Notions of power are immediately presented in Bourdieu’s discussion of challenge and riposte in Kabylia. The author invokes the process of gift giving and receiving as a specific example illuminating inequalities of power in Kabylian society and the constructed conciousness by which the system perpetuates itself. Through these interactions, power is exerted, albeit indirectly, through the challenge to a man’s honour by his response to a given gift. The giver’s power over the receiver is thus manifested through the indebtedness of receiver to giver. Once a riposte has been made, power shifts from the original giver to the original receiver, and thus through a continual process of preserving one’s honour the actors become locked into a perpetual struggle for power. Of course, if the original receiver is unable to respond with a gift of his own, “a gift which is not matched by a counter-gift creates a lasting bond, restricting the debtor’s freedom and forcing him to adopt a peaceful, co-operative, prudent attitude.” (195)

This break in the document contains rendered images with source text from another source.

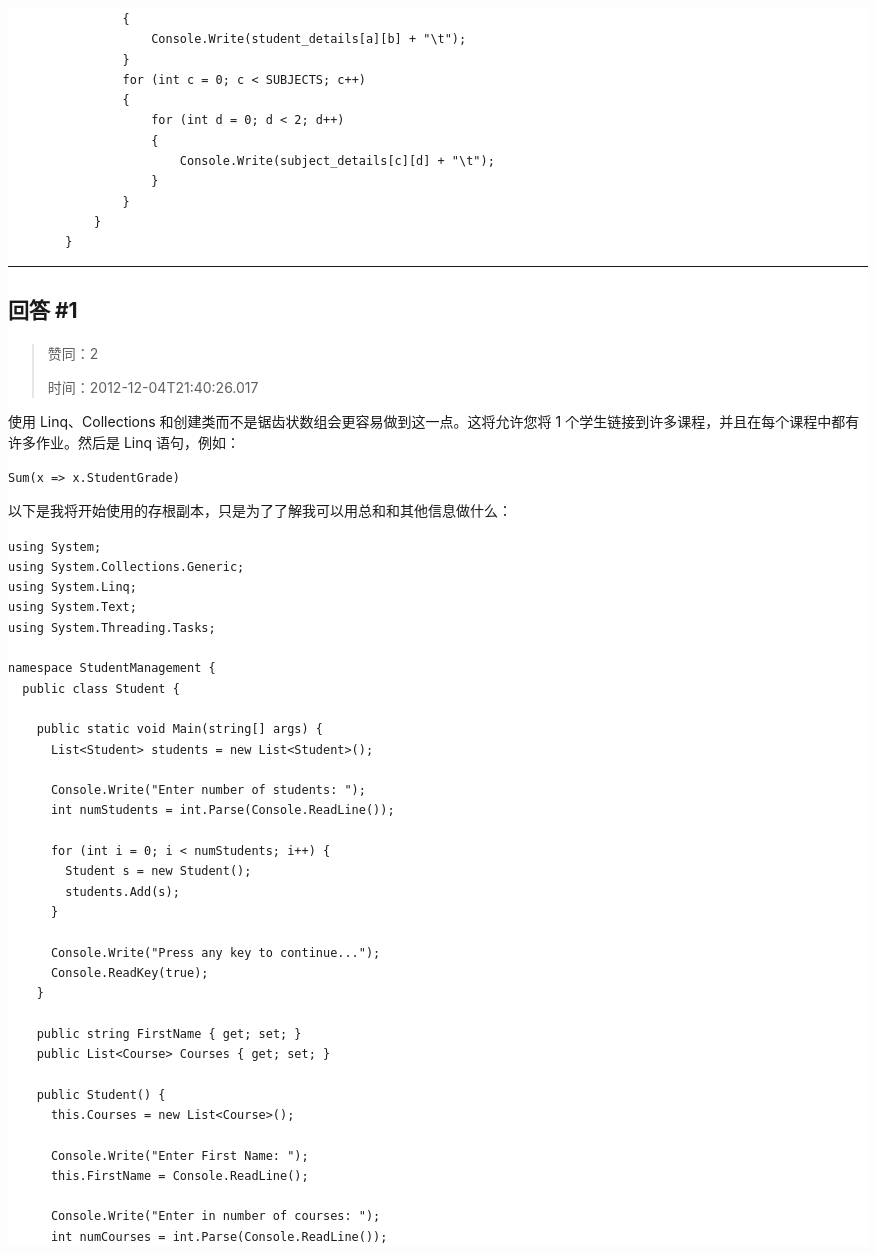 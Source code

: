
 ```
                {
                    Console.Write(student_details[a][b] + "\t");
                }
                for (int c = 0; c < SUBJECTS; c++)
                {
                    for (int d = 0; d < 2; d++)
                    {
                        Console.Write(subject_details[c][d] + "\t");
                    }
                }
            }
        } 
```

* * *

## 回答 #1

> 赞同：2
> 
> 时间：2012-12-04T21:40:26.017

使用 Linq、Collections 和创建类而不是锯齿状数组会更容易做到这一点。这将允许您将 1 个学生链接到许多课程，并且在每个课程中都有许多作业。然后是 Linq 语句，例如：

```
Sum(x => x.StudentGrade) 
```

以下是我将开始使用的存根副本，只是为了了解我可以用总和和其他信息做什么：

```
using System;
using System.Collections.Generic;
using System.Linq;
using System.Text;
using System.Threading.Tasks;

namespace StudentManagement {
  public class Student {

    public static void Main(string[] args) {
      List<Student> students = new List<Student>();

      Console.Write("Enter number of students: ");
      int numStudents = int.Parse(Console.ReadLine());

      for (int i = 0; i < numStudents; i++) {
        Student s = new Student();
        students.Add(s);
      }

      Console.Write("Press any key to continue...");
      Console.ReadKey(true);
    }

    public string FirstName { get; set; }
    public List<Course> Courses { get; set; }

    public Student() {
      this.Courses = new List<Course>();

      Console.Write("Enter First Name: ");
      this.FirstName = Console.ReadLine();

      Console.Write("Enter in number of courses: ");
      int numCourses = int.Parse(Console.ReadLine());
```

In her essay Toward a Feminist, Minority, Postcolonial, Subaltern, etc., Theory of Practice Sherry B. Ortner critiques Bourdieu’s practice theory for its lack of focus on power struggles. Ortner argues that the “practices of power” in Bourdieu’s analysis are not true manifestations of power, as they “are largely utilitarian and economistic.” (4) However, it seems that these relations too, despite the absence of violence and other characteristics of power exertion, certainly constitute a viable form of power, within the social framework of a pre-capitalist society. Power, it seems, is an integral aspect of all social interaction and it is the nature of that interaction that constitutes the specific manner in which power relations manifest themselves.